### Task to complete:
Identify, in the records below, every line where the string "Response" appears, and copy each such line.

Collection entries

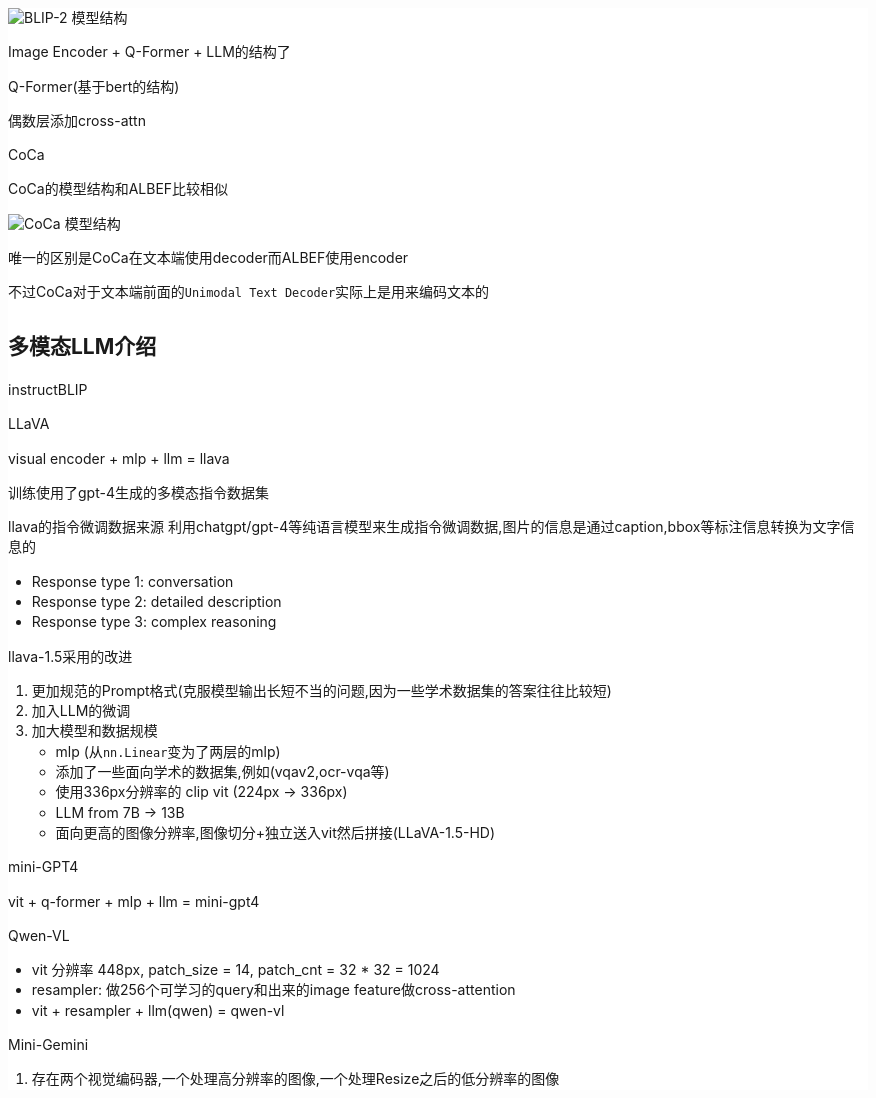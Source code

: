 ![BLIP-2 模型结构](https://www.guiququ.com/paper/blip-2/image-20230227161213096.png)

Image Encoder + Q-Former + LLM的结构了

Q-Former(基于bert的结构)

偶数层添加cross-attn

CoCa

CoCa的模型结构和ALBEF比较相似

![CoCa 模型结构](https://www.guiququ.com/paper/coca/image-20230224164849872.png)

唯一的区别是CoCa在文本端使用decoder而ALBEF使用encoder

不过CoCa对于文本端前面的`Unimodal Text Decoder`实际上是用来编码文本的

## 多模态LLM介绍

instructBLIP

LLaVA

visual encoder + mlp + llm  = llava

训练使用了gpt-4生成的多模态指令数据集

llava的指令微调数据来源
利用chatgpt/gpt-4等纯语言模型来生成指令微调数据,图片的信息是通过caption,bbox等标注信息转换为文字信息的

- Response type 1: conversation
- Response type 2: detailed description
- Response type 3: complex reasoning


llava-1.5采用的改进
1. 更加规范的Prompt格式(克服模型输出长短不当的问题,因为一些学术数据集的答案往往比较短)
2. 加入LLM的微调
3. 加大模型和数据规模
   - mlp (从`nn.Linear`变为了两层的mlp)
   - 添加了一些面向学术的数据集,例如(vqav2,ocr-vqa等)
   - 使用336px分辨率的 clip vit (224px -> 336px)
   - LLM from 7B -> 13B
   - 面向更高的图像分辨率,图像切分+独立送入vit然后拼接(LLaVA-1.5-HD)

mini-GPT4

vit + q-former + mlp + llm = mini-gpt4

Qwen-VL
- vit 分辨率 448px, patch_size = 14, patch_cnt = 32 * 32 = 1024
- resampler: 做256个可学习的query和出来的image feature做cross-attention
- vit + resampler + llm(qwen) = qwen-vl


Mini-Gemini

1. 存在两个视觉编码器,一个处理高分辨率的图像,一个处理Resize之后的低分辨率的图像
--
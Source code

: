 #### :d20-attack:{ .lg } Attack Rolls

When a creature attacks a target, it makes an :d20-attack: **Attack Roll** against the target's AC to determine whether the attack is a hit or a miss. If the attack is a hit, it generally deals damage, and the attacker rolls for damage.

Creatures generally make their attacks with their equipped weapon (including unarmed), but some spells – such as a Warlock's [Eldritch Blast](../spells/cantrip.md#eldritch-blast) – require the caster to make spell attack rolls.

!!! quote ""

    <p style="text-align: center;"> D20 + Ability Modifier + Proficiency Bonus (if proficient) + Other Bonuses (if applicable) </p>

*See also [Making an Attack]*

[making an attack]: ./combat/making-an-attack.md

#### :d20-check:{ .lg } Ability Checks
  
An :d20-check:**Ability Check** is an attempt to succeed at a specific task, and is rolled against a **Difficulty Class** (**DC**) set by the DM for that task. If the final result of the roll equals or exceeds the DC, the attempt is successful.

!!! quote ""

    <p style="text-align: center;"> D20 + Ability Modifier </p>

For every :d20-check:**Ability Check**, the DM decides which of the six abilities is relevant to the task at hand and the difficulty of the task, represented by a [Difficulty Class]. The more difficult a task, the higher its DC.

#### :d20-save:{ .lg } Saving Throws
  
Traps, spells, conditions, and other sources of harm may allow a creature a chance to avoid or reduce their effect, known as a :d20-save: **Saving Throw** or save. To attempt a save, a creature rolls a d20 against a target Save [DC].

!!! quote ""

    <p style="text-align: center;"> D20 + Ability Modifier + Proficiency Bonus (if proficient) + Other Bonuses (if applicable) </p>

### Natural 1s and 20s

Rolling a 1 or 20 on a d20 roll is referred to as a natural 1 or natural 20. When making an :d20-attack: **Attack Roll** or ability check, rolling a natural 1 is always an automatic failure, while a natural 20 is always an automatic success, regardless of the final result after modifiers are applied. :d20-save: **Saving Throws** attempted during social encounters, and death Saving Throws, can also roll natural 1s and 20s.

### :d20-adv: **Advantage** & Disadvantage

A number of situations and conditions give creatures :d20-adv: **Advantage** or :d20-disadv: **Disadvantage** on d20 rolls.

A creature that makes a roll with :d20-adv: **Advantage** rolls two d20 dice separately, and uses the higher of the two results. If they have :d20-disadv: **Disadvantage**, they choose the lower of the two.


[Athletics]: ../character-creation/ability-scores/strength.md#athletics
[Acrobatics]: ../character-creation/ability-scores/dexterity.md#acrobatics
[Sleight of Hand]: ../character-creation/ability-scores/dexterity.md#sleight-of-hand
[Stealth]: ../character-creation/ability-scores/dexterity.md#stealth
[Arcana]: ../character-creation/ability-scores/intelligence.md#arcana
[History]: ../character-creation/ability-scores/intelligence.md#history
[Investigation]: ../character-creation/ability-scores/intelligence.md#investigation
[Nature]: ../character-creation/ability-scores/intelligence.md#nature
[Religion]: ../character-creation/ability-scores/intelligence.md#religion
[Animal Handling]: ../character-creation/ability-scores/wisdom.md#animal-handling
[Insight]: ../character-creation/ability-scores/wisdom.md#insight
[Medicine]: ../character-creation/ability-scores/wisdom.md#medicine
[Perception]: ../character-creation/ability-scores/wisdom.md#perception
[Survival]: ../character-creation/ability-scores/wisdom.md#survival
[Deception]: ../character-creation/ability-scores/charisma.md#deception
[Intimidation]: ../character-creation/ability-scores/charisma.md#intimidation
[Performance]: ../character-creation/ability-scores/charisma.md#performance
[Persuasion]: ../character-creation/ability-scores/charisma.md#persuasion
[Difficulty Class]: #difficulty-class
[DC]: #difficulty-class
==
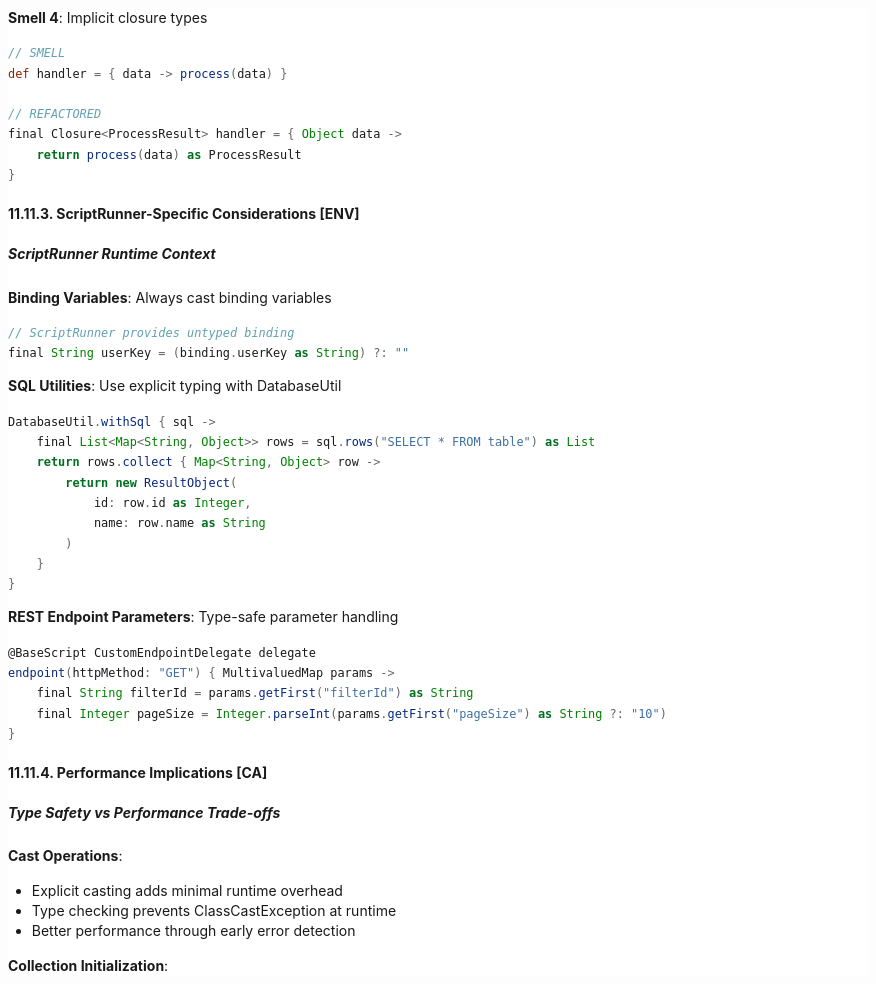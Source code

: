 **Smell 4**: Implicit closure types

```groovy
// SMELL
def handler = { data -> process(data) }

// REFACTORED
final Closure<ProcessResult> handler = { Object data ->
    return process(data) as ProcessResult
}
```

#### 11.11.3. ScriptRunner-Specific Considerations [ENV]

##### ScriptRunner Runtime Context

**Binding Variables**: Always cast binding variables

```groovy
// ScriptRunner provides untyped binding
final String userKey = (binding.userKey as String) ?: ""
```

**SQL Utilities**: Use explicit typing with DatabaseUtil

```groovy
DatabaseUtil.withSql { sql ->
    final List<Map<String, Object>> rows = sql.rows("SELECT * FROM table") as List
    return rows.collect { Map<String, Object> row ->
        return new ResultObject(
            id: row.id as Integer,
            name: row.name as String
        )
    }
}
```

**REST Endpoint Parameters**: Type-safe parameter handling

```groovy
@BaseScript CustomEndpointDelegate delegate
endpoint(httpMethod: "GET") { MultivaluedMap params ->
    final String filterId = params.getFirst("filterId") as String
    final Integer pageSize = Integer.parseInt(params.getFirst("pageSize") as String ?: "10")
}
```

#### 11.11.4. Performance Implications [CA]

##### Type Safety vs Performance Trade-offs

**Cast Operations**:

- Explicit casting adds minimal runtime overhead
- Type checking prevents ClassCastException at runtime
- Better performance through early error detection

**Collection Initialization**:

### Solution to the problem:
- Response type 1: conversation
- Response type 2: detailed description
- Response type 3: complex reasoning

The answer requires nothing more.